Spousal or Partner Support Agreements

Spouses or domestic partners can agree to a spousal or partner support order. By agreeing and signing a written agreement (a stipulation), they do not have to go in front of a judge and leave the decision up to him or her.

Writing up a spousal or partner support agreement
Spouses or domestic partners can agree to a spousal or partner support amount, but it will not become a court order until the judge accepts your agreement and signs it as an order.

The family law facilitator in your court can help you work out a spousal or partner support agreement and write it up.

To write up a spousal or partner support agreement:

  1. Inform yourself about your rights and responsibilities about spousal or partner support
    Before you sign an agreement with your spouse or domestic partner about spousal/partner support (whether you will be paying it, getting it, or agreeing to no support), you should understand how spousal/partner support works and what your rights are. That way, when you write up and sign your agreement, you are fully informed.

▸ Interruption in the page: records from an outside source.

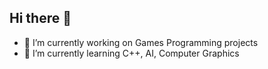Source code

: ## Hi there 👋

- 🔭 I’m currently working on Games Programming projects
- 🌱 I’m currently learning C++, AI, Computer Graphics

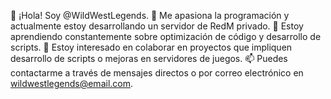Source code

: 👋 ¡Hola! Soy @WildWestLegends.
👀 Me apasiona la programación y actualmente estoy desarrollando un servidor de RedM privado.
🌱 Estoy aprendiendo constantemente sobre optimización de código y desarrollo de scripts.
💞️ Estoy interesado en colaborar en proyectos que impliquen desarrollo de scripts o mejoras en servidores de juegos.
📫 Puedes contactarme a través de mensajes directos o por correo electrónico en wildwestlegends@email.com.



<!---
WildWestLegends/WildWestLegends is a ✨ special ✨ repository because its `README.md` (this file) appears on your GitHub profile.
You can click the Preview link to take a look at your changes.
--->
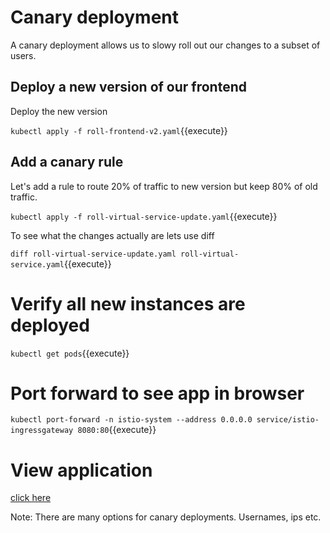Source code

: # Canary deployment

A canary deployment allows us to slowy roll out our changes to a subset of users.

## Deploy a new version of our frontend

Deploy the new version

`kubectl apply -f roll-frontend-v2.yaml`{{execute}}

## Add a canary rule

Let's add a rule to route 20% of traffic to new version but keep 80% of old traffic.

`kubectl apply -f roll-virtual-service-update.yaml`{{execute}}

To see what the changes actually are lets use diff

`diff roll-virtual-service-update.yaml roll-virtual-service.yaml`{{execute}}

# Verify all new instances are deployed

`kubectl get pods`{{execute}}

# Port forward to see app in browser

`kubectl port-forward -n istio-system --address 0.0.0.0 service/istio-ingressgateway 8080:80`{{execute}}

# View application
[click here]({{TRAFFIC_HOST1_8080}})

Note: There are many options for canary deployments. Usernames, ips etc.
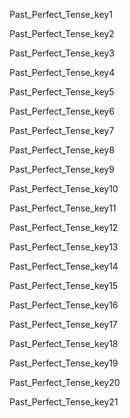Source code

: Past_Perfect_Tense_key1


Past_Perfect_Tense_key2


Past_Perfect_Tense_key3


Past_Perfect_Tense_key4


Past_Perfect_Tense_key5


Past_Perfect_Tense_key6


Past_Perfect_Tense_key7


Past_Perfect_Tense_key8


Past_Perfect_Tense_key9


Past_Perfect_Tense_key10


Past_Perfect_Tense_key11


Past_Perfect_Tense_key12


Past_Perfect_Tense_key13


Past_Perfect_Tense_key14


Past_Perfect_Tense_key15


Past_Perfect_Tense_key16


Past_Perfect_Tense_key17


Past_Perfect_Tense_key18


Past_Perfect_Tense_key19


Past_Perfect_Tense_key20


Past_Perfect_Tense_key21

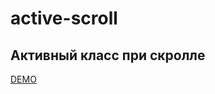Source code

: # active-scroll
Активный класс при скролле
--------------------------
[DEMO](https://artemtolmachev.github.io/active-scroll/)
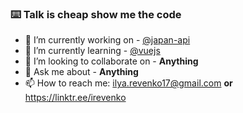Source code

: ###  ⌨️ Talk is cheap show me the code

- 🔭 I’m currently working on - <a href="https://github.com/japan-api">@japan-api</a>
- 🌱 I’m currently learning - <a href="https://github.com/vuejs"> @vuejs</a>
- 👯 I’m looking to collaborate on - <b>Anything</b>
- 💬 Ask me about - <b>Anything</b>
- 📫 How to reach me: ilya.revenko17@gmail.com <b>or</b> https://linktr.ee/irevenko

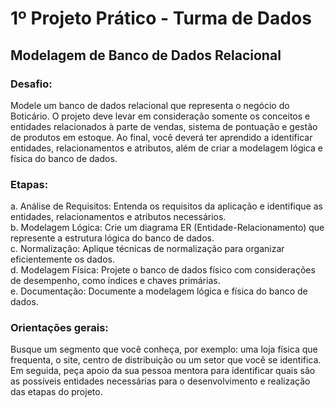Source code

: # 1º Projeto Prático - Turma de Dados

## Modelagem de Banco de Dados Relacional

### Desafio:

Modele um banco de dados relacional que representa o negócio do Boticário. O projeto deve levar em consideração somente os conceitos e entidades relacionados à parte de vendas, sistema de pontuação e gestão de produtos em estoque. Ao final, você deverá ter aprendido a identificar entidades, relacionamentos e atributos, além de criar a modelagem lógica e física do banco de dados.

### Etapas:

a. Análise de Requisitos: Entenda os requisitos da aplicação e identifique as entidades, relacionamentos e atributos necessários.<br>
b. Modelagem Lógica: Crie um diagrama ER (Entidade-Relacionamento) que represente a estrutura lógica do banco de dados.<br>
c. Normalização: Aplique técnicas de normalização para organizar eficientemente os dados.<br>
d. Modelagem Física: Projete o banco de dados físico com considerações de desempenho, como índices e chaves primárias.<br>
e. Documentação: Documente a modelagem lógica e física do banco de dados.<br>

### Orientações gerais:

Busque um segmento que você conheça, por exemplo: uma loja física que frequenta, o site, centro de distribuição ou um setor que você se identifica. Em seguida, peça apoio da sua pessoa mentora para identificar quais são as possíveis entidades necessárias para o desenvolvimento e realização das etapas do projeto.


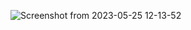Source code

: ![Screenshot from 2023-05-25 12-13-52](https://github.com/nikitaessine/devops-with-docker/assets/54572118/b73d531b-296b-42e7-82dc-8e48e003f7e7)
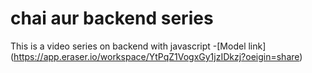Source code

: # chai aur backend series
This is a video series on backend with javascript
-[Model link] (https://app.eraser.io/workspace/YtPqZ1VogxGy1jzIDkzj?oeigin=share)
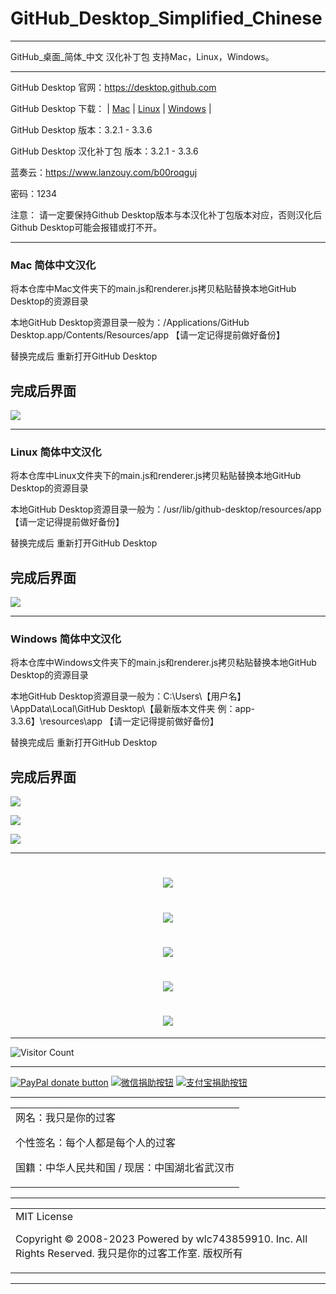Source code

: # GitHub_Desktop_Simplified_Chinese

---

GitHub_桌面_简体_中文 汉化补丁包 支持Mac，Linux，Windows。

---

GitHub Desktop 官网：https://desktop.github.com

GitHub Desktop 下载： | [Mac](https://central.github.com/deployments/desktop/desktop/latest/darwin) | [Linux](https://github.com/shiftkey/desktop) | [Windows](https://central.github.com/deployments/desktop/desktop/latest/win32) | 

GitHub Desktop 版本：3.2.1 - 3.3.6

GitHub Desktop 汉化补丁包 版本：3.2.1 - 3.3.6

蓝奏云：https://www.lanzouy.com/b00roqguj

密码：1234

注意：
请一定要保持Github Desktop版本与本汉化补丁包版本对应，否则汉化后Github Desktop可能会报错或打不开。

---

### Mac 简体中文汉化
将本仓库中Mac文件夹下的main.js和renderer.js拷贝粘贴替换本地GitHub Desktop的资源目录

本地GitHub Desktop资源目录一般为：/Applications/GitHub Desktop.app/Contents/Resources/app
     【请一定记得提前做好备份】
     
替换完成后 重新打开GitHub Desktop

完成后界面
---
![](https://cdn.jsdelivr.net/gh/wlc743859910/GitHub_Desktop_Simplified_Chinese/img/8833471-059ebc4cecfa31c6.webp)

---

### Linux 简体中文汉化
将本仓库中Linux文件夹下的main.js和renderer.js拷贝粘贴替换本地GitHub Desktop的资源目录

本地GitHub Desktop资源目录一般为：/usr/lib/github-desktop/resources/app
     【请一定记得提前做好备份】
     
替换完成后 重新打开GitHub Desktop

完成后界面
---
![](https://cdn.jsdelivr.net/gh/wlc743859910/GitHub_Desktop_Simplified_Chinese/img/8833471-e1e555687f41789f.webp)

---

### Windows 简体中文汉化
将本仓库中Windows文件夹下的main.js和renderer.js拷贝粘贴替换本地GitHub Desktop的资源目录

本地GitHub Desktop资源目录一般为：C:\Users\【用户名】\AppData\Local\GitHub Desktop\【最新版本文件夹 例：app-3.3.6】\resources\app
     【请一定记得提前做好备份】
     
替换完成后 重新打开GitHub Desktop

完成后界面
---
![](https://cdn.jsdelivr.net/gh/wlc743859910/GitHub_Desktop_Simplified_Chinese/img/1.webp)

![](https://cdn.jsdelivr.net/gh/wlc743859910/GitHub_Desktop_Simplified_Chinese/img/2.webp)

![](https://cdn.jsdelivr.net/gh/wlc743859910/GitHub_Desktop_Simplified_Chinese/img/3.webp)

---

<h1 align="center">
  <img src="https://cdn.jsdelivr.net/gh/wlc743859910/GitHub_Desktop_Simplified_Chinese/img/gh-readme-header.webp">
</h1>

<h1 align="center">
  <img src="https://cdn.jsdelivr.net/gh/wlc743859910/GitHub_Desktop_Simplified_Chinese/img/template.webp">
</h1>

<h1 align="center">
  <img src="https://cdn.jsdelivr.net/gh/wlc743859910/GitHub_Desktop_Simplified_Chinese/img/1424469275.webp">
</h1>

<h1 align="center">
  <img src="https://cdn.jsdelivr.net/gh/wlc743859910/GitHub_Desktop_Simplified_Chinese/img/fbCScVCQ.webp">
</h1>

<h1 align="center">
  <img src="https://cdn.jsdelivr.net/gh/wlc743859910/GitHub_Desktop_Simplified_Chinese/img/programmer.webp">
</h1>

---

![Visitor Count](https://profile-counter.glitch.me/{GitHub_Desktop_Simplified_Chinese}/count.svg)

---

[![PayPal donate button](https://img.shields.io/badge/PayPal-donate-green.svg)](https://paypal.me/)  [![微信捐助按钮](https://img.shields.io/badge/%E5%BE%AE%E4%BF%A1-%E5%90%91TA%E6%8D%90%E5%8A%A9-green.svg)](图片链接) [![支付宝捐助按钮](https://img.shields.io/badge/%E6%94%AF%E4%BB%98%E5%AE%9D-%E5%90%91TA%E6%8D%90%E5%8A%A9-green.svg)](图片链接)

---

<table>
    <tr>
        <td >
网名：我只是你的过客

个性签名：每个人都是每个人的过客

国籍：中华人民共和国 / 现居：中国湖北省武汉市
        </center>
        </td>
    </tr>
</table>

---

<table>
    <tr>
        <td >
MIT License

Copyright © 2008-2023 Powered by wlc743859910. Inc. All Rights Reserved. 我只是你的过客工作室. 版权所有
        </center>
        </td>
    </tr>
</table>

---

    • Ask the family law facilitator in your court for help understanding spousal or partner support. He or she may also be able to help you mediate with your spouse or partner and may even write up your agreement for you.
    • Also, take a look at Spousal or Partner Support Declaration Attachment (Form FL-157). This form can be used to ask the court for spousal or partner support, or to ask for a change in the order, and it can help you see what factors the law considers in determining spousal or partner support.
  2. Decide on an amount and the duration of spousal/partner support
    Once you understand spousal or partner support, you and your spouse or partner must agree on:

    • An amount (or no amount, if you agree that no one will pay spousal/partner support to the other);
    • The duration of the support payments — how long the payments will last; and
    • How the payments will be made — directly between the 2 of you or by wage garnishment (an automatic deduction from the paying person’s paychecks).
  3. Consider other issues to see if you can agree about those as well
    As part of your divorce or legal separation, the court will decide other issues like property and debt division or, if you have children, child support and custody and visitation of the children. Consider working on an agreement about these issues too.
  4. Write up your agreement
    There is no existing court form for a spousal or partner support agreement (also called a “stipulation”). You have to write up your own or include the spousal/partner support order in your overall marital/partnership settlement agreement or stipulated settlement for your divorce, if you have one. You can use the Spousal, Partner, or Family Support Order Attachment (Form FL-343) as an attachment to your agreement. This form includes a lot of details that you should include in your order.Make sure you use the right case number for your agreement, which will be the case number of your divorce or legal separation case.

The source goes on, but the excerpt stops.